From the first line of the records down to the one that holds "Template can defined", transcribe each line exactly and add nothing.

** DATASET **
□ □ □ □

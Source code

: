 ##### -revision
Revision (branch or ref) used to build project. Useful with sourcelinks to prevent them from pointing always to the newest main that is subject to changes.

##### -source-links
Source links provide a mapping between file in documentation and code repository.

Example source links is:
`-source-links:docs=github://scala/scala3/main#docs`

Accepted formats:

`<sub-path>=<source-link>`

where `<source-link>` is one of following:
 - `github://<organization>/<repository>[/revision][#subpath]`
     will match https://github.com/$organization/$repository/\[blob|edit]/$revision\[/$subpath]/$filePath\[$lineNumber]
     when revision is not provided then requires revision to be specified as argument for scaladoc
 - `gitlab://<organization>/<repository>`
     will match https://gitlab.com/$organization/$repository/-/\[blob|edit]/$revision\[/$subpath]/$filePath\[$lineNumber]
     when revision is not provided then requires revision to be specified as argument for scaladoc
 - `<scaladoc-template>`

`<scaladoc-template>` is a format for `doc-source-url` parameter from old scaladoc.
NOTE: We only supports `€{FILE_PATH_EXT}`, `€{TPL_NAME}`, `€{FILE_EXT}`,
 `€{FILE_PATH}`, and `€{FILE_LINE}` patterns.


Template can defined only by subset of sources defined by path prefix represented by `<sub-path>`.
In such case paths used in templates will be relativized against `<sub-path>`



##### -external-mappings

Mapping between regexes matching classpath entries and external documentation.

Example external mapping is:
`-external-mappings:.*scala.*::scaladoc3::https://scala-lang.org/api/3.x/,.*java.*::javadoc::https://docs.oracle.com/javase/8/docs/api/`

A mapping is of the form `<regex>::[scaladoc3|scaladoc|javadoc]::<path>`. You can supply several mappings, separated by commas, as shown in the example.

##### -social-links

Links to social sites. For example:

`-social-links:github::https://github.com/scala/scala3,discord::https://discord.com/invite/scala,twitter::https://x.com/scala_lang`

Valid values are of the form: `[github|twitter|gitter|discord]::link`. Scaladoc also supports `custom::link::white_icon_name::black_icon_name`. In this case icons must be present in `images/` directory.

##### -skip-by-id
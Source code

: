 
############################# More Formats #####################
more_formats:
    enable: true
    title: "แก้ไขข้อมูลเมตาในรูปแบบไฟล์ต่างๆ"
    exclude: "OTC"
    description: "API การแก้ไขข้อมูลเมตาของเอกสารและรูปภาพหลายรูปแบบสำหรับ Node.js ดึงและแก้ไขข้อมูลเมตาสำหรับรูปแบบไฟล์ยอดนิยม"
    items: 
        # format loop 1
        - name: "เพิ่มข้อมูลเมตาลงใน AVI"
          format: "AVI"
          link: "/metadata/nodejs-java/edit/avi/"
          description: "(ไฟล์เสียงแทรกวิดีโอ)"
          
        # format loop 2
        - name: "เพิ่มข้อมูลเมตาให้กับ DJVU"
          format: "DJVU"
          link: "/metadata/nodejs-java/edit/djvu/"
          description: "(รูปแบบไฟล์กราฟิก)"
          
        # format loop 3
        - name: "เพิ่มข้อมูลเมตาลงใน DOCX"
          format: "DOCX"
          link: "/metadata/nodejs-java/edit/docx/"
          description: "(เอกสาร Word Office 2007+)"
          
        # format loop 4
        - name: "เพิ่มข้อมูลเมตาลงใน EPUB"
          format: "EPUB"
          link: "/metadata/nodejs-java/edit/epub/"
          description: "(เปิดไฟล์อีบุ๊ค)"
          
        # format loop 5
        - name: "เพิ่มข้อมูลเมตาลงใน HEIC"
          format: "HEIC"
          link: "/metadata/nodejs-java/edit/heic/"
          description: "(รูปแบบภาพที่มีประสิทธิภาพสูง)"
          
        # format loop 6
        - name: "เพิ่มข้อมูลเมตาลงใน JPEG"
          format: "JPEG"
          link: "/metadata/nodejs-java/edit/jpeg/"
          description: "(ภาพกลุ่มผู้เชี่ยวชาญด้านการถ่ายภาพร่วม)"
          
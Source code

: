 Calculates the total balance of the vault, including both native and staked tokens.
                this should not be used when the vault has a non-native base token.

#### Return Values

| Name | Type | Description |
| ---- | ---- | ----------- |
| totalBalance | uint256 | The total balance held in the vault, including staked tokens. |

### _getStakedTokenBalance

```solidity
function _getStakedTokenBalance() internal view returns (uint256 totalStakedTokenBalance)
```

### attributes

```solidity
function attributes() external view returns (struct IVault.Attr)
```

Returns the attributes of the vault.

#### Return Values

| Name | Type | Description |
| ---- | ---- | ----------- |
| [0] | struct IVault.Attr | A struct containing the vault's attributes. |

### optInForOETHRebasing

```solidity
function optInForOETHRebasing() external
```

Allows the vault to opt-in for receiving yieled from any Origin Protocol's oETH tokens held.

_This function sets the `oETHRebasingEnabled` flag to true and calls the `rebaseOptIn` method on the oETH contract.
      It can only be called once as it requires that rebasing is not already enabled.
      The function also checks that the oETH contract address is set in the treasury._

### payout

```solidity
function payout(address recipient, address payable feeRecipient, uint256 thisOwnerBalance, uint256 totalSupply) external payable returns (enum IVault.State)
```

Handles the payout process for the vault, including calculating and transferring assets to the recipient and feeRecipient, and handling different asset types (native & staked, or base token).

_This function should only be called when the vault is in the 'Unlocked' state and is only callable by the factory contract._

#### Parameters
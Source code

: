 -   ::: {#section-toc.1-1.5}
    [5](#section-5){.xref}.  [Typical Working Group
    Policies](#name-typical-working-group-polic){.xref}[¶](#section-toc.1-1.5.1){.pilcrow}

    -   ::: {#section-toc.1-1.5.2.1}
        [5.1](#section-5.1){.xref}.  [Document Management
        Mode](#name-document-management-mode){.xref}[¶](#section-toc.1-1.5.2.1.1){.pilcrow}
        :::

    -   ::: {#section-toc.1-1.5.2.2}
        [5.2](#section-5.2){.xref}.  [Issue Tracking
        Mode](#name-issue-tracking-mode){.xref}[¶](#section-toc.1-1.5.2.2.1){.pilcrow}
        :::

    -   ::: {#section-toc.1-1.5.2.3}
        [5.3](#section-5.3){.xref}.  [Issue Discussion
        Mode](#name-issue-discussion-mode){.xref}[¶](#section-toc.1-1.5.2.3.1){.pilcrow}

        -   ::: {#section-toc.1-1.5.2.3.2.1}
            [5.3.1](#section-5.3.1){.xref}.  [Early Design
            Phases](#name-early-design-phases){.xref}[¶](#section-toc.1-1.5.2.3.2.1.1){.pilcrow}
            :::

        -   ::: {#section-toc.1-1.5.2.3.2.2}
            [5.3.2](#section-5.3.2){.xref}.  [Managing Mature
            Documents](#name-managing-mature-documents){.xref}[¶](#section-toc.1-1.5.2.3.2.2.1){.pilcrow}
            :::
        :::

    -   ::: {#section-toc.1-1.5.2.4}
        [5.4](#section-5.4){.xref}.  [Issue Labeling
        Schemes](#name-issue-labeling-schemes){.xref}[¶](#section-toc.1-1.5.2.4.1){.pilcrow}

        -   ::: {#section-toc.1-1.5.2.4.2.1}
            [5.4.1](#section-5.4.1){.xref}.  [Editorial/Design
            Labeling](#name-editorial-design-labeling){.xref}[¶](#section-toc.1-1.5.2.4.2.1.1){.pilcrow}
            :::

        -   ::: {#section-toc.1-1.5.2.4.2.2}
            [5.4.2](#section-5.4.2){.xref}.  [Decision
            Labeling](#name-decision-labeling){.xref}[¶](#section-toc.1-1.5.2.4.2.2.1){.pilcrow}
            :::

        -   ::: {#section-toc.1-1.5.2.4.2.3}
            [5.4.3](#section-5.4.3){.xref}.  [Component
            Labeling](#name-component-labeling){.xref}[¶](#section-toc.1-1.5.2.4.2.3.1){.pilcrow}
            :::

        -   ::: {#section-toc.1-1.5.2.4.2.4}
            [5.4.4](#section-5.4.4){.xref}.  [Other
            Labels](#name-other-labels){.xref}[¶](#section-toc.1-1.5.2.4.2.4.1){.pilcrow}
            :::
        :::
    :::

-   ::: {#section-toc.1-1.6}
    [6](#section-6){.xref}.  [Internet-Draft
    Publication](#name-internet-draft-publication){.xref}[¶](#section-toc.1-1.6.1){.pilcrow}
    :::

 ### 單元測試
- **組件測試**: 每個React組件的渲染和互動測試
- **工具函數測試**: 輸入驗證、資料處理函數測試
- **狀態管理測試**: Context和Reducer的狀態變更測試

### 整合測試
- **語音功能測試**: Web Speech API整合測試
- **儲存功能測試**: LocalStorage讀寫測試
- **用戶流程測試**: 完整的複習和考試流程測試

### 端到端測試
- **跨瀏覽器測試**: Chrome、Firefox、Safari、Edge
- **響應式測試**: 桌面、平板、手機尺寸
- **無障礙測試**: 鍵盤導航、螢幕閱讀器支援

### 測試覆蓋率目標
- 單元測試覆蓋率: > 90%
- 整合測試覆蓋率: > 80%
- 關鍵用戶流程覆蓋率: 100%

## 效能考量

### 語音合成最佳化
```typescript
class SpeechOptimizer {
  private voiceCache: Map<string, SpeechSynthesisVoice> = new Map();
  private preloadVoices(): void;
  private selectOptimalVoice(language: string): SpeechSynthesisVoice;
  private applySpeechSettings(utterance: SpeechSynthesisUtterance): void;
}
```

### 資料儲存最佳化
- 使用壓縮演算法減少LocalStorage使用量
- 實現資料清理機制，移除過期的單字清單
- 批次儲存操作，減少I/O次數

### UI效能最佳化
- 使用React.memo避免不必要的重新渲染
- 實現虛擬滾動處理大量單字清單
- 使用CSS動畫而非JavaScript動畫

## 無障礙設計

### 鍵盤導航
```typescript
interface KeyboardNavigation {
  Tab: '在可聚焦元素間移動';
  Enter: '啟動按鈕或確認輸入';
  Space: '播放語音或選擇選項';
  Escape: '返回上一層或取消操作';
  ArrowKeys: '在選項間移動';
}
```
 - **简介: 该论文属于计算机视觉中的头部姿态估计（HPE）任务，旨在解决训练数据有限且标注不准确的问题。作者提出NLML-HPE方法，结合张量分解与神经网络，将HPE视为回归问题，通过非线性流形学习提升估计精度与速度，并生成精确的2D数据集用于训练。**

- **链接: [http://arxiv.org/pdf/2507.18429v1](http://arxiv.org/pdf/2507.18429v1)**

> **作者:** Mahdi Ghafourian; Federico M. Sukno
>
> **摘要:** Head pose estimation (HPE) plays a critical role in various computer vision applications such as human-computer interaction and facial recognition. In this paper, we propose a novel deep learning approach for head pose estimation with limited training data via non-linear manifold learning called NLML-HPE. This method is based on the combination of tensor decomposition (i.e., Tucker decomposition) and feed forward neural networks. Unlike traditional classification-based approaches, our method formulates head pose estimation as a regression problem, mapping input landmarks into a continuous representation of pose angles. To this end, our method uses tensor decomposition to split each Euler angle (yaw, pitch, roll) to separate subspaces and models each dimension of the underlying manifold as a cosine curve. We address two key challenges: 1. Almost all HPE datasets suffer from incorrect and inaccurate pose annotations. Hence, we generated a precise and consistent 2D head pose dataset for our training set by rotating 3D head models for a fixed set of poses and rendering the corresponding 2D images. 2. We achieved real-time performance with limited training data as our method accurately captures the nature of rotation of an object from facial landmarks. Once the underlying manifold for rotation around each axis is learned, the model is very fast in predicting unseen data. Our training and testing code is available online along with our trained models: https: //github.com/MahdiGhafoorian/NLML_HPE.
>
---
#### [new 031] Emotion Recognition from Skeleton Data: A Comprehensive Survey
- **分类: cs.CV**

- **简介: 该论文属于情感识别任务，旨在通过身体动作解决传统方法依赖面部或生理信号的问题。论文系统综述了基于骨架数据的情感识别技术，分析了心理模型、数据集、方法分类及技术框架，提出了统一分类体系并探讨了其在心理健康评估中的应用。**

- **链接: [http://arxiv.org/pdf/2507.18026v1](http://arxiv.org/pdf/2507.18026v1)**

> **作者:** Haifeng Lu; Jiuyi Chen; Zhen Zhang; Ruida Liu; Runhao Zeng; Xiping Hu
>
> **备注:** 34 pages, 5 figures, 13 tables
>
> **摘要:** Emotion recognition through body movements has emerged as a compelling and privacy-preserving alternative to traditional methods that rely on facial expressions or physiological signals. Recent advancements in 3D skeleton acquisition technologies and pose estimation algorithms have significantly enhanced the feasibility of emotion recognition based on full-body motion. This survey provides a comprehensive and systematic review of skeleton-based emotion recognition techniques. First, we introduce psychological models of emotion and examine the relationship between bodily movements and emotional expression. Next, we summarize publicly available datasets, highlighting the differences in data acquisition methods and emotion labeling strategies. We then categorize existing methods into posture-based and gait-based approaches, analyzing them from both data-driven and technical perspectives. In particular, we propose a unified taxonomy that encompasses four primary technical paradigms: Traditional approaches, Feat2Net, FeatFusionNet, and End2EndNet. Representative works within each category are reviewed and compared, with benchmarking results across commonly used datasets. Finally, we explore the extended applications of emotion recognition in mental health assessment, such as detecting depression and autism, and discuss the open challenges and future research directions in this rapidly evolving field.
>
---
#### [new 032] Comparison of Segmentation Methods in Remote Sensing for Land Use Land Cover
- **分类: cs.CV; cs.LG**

□ □ □ □

** RESULT **
Source code

: ##### -revision
Revision (branch or ref) used to build project. Useful with sourcelinks to prevent them from pointing always to the newest main that is subject to changes.

##### -source-links
Source links provide a mapping between file in documentation and code repository.

Example source links is:
`-source-links:docs=github://scala/scala3/main#docs`

Accepted formats:

`<sub-path>=<source-link>`

where `<source-link>` is one of following:
 - `github://<organization>/<repository>[/revision][#subpath]`
     will match https://github.com/$organization/$repository/\[blob|edit]/$revision\[/$subpath]/$filePath\[$lineNumber]
     when revision is not provided then requires revision to be specified as argument for scaladoc
 - `gitlab://<organization>/<repository>`
     will match https://gitlab.com/$organization/$repository/-/\[blob|edit]/$revision\[/$subpath]/$filePath\[$lineNumber]
     when revision is not provided then requires revision to be specified as argument for scaladoc
 - `<scaladoc-template>`

`<scaladoc-template>` is a format for `doc-source-url` parameter from old scaladoc.
NOTE: We only supports `€{FILE_PATH_EXT}`, `€{TPL_NAME}`, `€{FILE_EXT}`,
 `€{FILE_PATH}`, and `€{FILE_LINE}` patterns.


Template can defined only by subset of sources defined by path prefix represented by `<sub-path>`.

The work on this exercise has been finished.